WORK TO BE COMPLETED:
Find the string "item" in the records and copy each line where it occurs.

THE DATA:
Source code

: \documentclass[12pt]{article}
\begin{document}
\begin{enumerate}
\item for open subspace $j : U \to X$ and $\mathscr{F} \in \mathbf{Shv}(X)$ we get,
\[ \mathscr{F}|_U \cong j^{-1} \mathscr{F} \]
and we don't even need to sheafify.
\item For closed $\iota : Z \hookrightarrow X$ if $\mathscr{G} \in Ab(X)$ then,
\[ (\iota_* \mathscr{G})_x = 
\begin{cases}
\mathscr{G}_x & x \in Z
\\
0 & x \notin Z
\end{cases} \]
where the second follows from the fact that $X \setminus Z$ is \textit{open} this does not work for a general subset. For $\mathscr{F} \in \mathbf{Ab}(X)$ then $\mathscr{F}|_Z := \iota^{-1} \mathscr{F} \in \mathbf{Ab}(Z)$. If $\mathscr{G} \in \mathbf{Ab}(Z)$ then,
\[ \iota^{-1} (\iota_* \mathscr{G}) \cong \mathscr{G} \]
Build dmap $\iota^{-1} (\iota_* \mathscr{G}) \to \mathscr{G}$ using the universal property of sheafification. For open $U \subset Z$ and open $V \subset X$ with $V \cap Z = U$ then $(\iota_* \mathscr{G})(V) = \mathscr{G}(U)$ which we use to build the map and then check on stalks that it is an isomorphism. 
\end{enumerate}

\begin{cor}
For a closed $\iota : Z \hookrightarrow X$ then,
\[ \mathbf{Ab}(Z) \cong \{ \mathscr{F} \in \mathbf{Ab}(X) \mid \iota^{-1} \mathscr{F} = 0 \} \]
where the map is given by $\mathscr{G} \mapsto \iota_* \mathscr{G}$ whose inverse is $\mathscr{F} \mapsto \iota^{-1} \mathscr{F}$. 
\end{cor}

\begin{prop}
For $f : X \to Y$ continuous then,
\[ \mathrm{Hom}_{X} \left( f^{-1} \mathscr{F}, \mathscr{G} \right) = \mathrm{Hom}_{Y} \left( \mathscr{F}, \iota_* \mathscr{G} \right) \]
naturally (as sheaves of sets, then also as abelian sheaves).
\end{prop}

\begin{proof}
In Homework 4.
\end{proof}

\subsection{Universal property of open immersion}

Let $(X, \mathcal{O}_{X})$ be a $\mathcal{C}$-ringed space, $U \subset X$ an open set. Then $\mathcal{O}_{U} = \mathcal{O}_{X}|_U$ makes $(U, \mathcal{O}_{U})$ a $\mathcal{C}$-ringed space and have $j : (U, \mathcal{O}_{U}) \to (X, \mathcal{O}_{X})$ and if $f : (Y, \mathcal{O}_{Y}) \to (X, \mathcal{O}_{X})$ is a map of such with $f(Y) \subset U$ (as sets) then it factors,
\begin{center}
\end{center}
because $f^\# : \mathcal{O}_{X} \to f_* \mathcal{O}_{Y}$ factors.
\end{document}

ANSWER FOR THIS EXERCISE:
\item for open subspace $j : U \to X$ and $\mathscr{F} \in \mathbf{Shv}(X)$ we get,
\item For closed $\iota : Z \hookrightarrow X$ if $\mathscr{G} \in Ab(X)$ then,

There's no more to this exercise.